[[ MATERIAL PROVIDED, beginning ]]
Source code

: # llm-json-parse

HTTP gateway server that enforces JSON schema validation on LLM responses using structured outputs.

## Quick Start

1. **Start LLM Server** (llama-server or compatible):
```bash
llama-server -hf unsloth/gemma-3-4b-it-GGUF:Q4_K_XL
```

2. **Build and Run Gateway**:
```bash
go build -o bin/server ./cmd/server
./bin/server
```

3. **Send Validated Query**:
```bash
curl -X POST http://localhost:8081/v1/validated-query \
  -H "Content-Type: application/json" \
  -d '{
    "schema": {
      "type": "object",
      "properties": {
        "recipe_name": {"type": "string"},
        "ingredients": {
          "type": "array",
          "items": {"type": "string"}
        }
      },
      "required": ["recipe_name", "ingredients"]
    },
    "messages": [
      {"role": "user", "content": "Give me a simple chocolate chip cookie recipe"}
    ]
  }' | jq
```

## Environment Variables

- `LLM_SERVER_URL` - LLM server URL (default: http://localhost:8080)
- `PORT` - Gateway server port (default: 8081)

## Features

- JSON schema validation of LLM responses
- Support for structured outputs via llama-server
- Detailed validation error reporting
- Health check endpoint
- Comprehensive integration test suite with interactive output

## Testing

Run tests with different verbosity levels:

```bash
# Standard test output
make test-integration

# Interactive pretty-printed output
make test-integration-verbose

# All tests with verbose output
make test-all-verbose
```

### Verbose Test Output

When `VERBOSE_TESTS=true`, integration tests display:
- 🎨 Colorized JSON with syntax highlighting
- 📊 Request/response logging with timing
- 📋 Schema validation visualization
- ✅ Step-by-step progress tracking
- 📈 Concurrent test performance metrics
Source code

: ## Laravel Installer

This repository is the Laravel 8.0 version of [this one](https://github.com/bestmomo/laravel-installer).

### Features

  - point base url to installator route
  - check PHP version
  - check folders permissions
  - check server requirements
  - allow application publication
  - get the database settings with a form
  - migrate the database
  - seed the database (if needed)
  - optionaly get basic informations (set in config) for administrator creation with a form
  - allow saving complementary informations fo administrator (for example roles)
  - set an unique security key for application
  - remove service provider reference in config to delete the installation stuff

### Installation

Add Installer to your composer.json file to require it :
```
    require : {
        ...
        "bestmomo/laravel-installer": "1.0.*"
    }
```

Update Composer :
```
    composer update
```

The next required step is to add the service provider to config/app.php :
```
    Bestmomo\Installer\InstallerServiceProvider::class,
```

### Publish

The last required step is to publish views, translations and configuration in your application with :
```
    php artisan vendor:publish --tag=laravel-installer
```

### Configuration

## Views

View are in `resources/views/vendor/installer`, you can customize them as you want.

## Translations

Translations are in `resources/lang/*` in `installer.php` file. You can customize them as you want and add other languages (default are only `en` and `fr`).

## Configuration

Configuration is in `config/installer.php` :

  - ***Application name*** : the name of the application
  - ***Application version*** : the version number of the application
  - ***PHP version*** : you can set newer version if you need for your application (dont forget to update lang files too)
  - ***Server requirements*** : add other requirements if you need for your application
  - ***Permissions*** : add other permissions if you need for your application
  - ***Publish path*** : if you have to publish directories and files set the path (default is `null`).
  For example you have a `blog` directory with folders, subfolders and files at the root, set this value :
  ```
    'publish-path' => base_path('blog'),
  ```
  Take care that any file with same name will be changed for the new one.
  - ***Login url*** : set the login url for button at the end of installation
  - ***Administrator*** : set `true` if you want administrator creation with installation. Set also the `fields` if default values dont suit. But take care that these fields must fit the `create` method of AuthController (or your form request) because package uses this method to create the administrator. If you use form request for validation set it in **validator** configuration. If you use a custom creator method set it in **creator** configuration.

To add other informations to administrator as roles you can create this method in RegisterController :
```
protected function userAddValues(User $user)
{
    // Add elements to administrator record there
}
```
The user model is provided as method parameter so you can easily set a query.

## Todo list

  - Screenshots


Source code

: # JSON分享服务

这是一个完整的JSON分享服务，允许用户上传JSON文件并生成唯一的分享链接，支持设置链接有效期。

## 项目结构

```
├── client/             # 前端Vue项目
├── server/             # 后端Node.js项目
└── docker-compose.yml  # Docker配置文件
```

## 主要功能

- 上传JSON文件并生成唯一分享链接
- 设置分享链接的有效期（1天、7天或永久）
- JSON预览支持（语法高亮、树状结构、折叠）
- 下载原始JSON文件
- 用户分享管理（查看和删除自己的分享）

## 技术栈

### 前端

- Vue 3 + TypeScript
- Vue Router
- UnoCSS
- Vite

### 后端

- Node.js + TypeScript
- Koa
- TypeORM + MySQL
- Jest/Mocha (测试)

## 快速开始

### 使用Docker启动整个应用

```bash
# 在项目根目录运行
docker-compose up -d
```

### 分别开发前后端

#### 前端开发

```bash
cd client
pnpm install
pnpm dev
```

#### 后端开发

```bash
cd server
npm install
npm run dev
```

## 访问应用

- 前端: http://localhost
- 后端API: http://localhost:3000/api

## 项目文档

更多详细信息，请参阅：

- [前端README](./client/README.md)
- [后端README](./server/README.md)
[[ MATERIAL PROVIDED, end ]]
WHAT TO WORK ON. This calls for all of the entries above, repeated exactly.

TASK RESULT.
Source code

: # llm-json-parse

HTTP gateway server that enforces JSON schema validation on LLM responses using structured outputs.

## Quick Start

1. **Start LLM Server** (llama-server or compatible):
```bash
llama-server -hf unsloth/gemma-3-4b-it-GGUF:Q4_K_XL
```

2. **Build and Run Gateway**:
```bash
go build -o bin/server ./cmd/server
./bin/server
```

3. **Send Validated Query**:
```bash
curl -X POST http://localhost:8081/v1/validated-query \
  -H "Content-Type: application/json" \
  -d '{
    "schema": {
      "type": "object",
      "properties": {
        "recipe_name": {"type": "string"},
        "ingredients": {
          "type": "array",
          "items": {"type": "string"}
        }
      },
      "required": ["recipe_name", "ingredients"]
    },
    "messages": [
      {"role": "user", "content": "Give me a simple chocolate chip cookie recipe"}
    ]
  }' | jq
```

## Environment Variables

- `LLM_SERVER_URL` - LLM server URL (default: http://localhost:8080)
- `PORT` - Gateway server port (default: 8081)

## Features

- JSON schema validation of LLM responses
- Support for structured outputs via llama-server
- Detailed validation error reporting
- Health check endpoint
- Comprehensive integration test suite with interactive output

## Testing

Run tests with different verbosity levels:

```bash
# Standard test output
make test-integration

# Interactive pretty-printed output
make test-integration-verbose

# All tests with verbose output
make test-all-verbose
```

### Verbose Test Output

When `VERBOSE_TESTS=true`, integration tests display:
- 🎨 Colorized JSON with syntax highlighting
- 📊 Request/response logging with timing
- 📋 Schema validation visualization
- ✅ Step-by-step progress tracking
- 📈 Concurrent test performance metrics
Source code

: ## Laravel Installer

This repository is the Laravel 8.0 version of [this one](https://github.com/bestmomo/laravel-installer).

### Features

  - point base url to installator route
  - check PHP version
  - check folders permissions
  - check server requirements
  - allow application publication
  - get the database settings with a form
  - migrate the database
  - seed the database (if needed)
  - optionaly get basic informations (set in config) for administrator creation with a form
  - allow saving complementary informations fo administrator (for example roles)
  - set an unique security key for application
  - remove service provider reference in config to delete the installation stuff

### Installation

Add Installer to your composer.json file to require it :
```
    require : {
        ...
        "bestmomo/laravel-installer": "1.0.*"
    }
```

Update Composer :
```
    composer update
```

The next required step is to add the service provider to config/app.php :
```
    Bestmomo\Installer\InstallerServiceProvider::class,
```

### Publish

The last required step is to publish views, translations and configuration in your application with :
```
    php artisan vendor:publish --tag=laravel-installer
```

### Configuration

## Views

View are in `resources/views/vendor/installer`, you can customize them as you want.

## Translations

Translations are in `resources/lang/*` in `installer.php` file. You can customize them as you want and add other languages (default are only `en` and `fr`).

## Configuration

Configuration is in `config/installer.php` :

  - ***Application name*** : the name of the application
  - ***Application version*** : the version number of the application
  - ***PHP version*** : you can set newer version if you need for your application (dont forget to update lang files too)
  - ***Server requirements*** : add other requirements if you need for your application
  - ***Permissions*** : add other permissions if you need for your application
  - ***Publish path*** : if you have to publish directories and files set the path (default is `null`).
  For example you have a `blog` directory with folders, subfolders and files at the root, set this value :
  ```
    'publish-path' => base_path('blog'),
  ```
  Take care that any file with same name will be changed for the new one.
  - ***Login url*** : set the login url for button at the end of installation
  - ***Administrator*** : set `true` if you want administrator creation with installation. Set also the `fields` if default values dont suit. But take care that these fields must fit the `create` method of AuthController (or your form request) because package uses this method to create the administrator. If you use form request for validation set it in **validator** configuration. If you use a custom creator method set it in **creator** configuration.

To add other informations to administrator as roles you can create this method in RegisterController :
```
protected function userAddValues(User $user)
{
    // Add elements to administrator record there
}
```
The user model is provided as method parameter so you can easily set a query.

## Todo list

  - Screenshots


Source code

: # JSON分享服务

这是一个完整的JSON分享服务，允许用户上传JSON文件并生成唯一的分享链接，支持设置链接有效期。

## 项目结构

```
├── client/             # 前端Vue项目
├── server/             # 后端Node.js项目
└── docker-compose.yml  # Docker配置文件
```

## 主要功能

- 上传JSON文件并生成唯一分享链接
- 设置分享链接的有效期（1天、7天或永久）
- JSON预览支持（语法高亮、树状结构、折叠）
- 下载原始JSON文件
- 用户分享管理（查看和删除自己的分享）

## 技术栈

### 前端

- Vue 3 + TypeScript
- Vue Router
- UnoCSS
- Vite

### 后端

- Node.js + TypeScript
- Koa
- TypeORM + MySQL
- Jest/Mocha (测试)

## 快速开始

### 使用Docker启动整个应用

```bash
# 在项目根目录运行
docker-compose up -d
```

### 分别开发前后端

#### 前端开发

```bash
cd client
pnpm install
pnpm dev
```

#### 后端开发

```bash
cd server
npm install
npm run dev
```

## 访问应用

- 前端: http://localhost
- 后端API: http://localhost:3000/api

## 项目文档

更多详细信息，请参阅：

- [前端README](./client/README.md)
- [后端README](./server/README.md)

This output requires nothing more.